Legal Eagle Eye Newsletter for the Nursing Profession(3)12 Sep 95

 

Quick Summary: An employer’s knowledge of an employee’s dangerous propensities is relevant to the employer’s legal duty of care, and to assessing the scope of potential harm that could result from a breach of the legal duty of care, although a health care employer is not required to conduct routine background checks of employees’ psychiatric histories.

   The hospital learned of the employee’s psychiatric history and his attraction to young males when the employee consulted a counselor in the hospital’s in-house employee assistance program.

   If the counselor determined there was a threat to young male patients from this employee’s dangerous propensities, there was an ethical duty to disclose that information, and for the hospital to act upon it, by imposing adequate supervision to prevent harm to young male patients.

   That the harm to this patient occurred after discharge and after the employee was terminated did not absolve the hospital. Sexual predators are known to "groom" their victims before abusing them. COURT OF APPEALS OF IDAHO, 1995.

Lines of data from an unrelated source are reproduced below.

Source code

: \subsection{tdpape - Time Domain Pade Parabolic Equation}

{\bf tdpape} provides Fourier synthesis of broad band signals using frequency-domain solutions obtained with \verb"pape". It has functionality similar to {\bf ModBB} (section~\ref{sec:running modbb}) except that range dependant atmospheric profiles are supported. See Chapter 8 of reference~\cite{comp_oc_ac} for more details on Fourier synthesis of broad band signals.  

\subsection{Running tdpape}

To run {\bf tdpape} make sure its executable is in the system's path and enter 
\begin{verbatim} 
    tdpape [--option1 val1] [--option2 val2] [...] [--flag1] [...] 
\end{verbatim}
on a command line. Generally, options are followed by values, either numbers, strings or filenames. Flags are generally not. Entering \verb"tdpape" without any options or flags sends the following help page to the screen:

   A case was filed in court in Idaho against a hospital over sexual abuse perpetrated on a young male former patient by an adult male respiratory therapist who met the youth during his stay as an automobile accident victim. The man gave the boy, then thirteen years of age, his phone number as he was being discharged and asked the boy to call him. About a month after his release, the boy contacted the hospital employee and began seeing him. With his parents’ permission, the boy visited with the employee regularly and the boy often spent the night at the employee’s residence. The hospital employee took the boy on numerous camping trips and in general appeared to befriend the boy, according to the court record in the case.

   The hospital employee was terminated for misconduct involving young male employees of the hospital, under the age of twenty-one, whom he allegedly invited to his home and promised to provide alcohol.

   After his termination from the hospital, he began to sexually abuse the boy in question. The abuse continued for more than three years, until the boy’s father reported him to the police, which resulted in the former hospital employee being convicted of the criminal offense of lewd conduct with a minor and incarceration in an Idaho state correctional facility.

   Suit was then brought against the hospital. The suit alleged that the hospital was negligent in its hiring, supervision and retention of the employee in question, and that the hospital’s negligence in this regard had caused the boy to be sexually abused.

   There was testimony of psychiatric expert witnesses who described the "protracted grooming process" that sexual predators use with their victims. Thus, harm could be expected long after first contact with a potential victim. "John Doe" vs. Sisters of the Holy Cross, 895 P. 2d 1229 (Idaho App., 1995).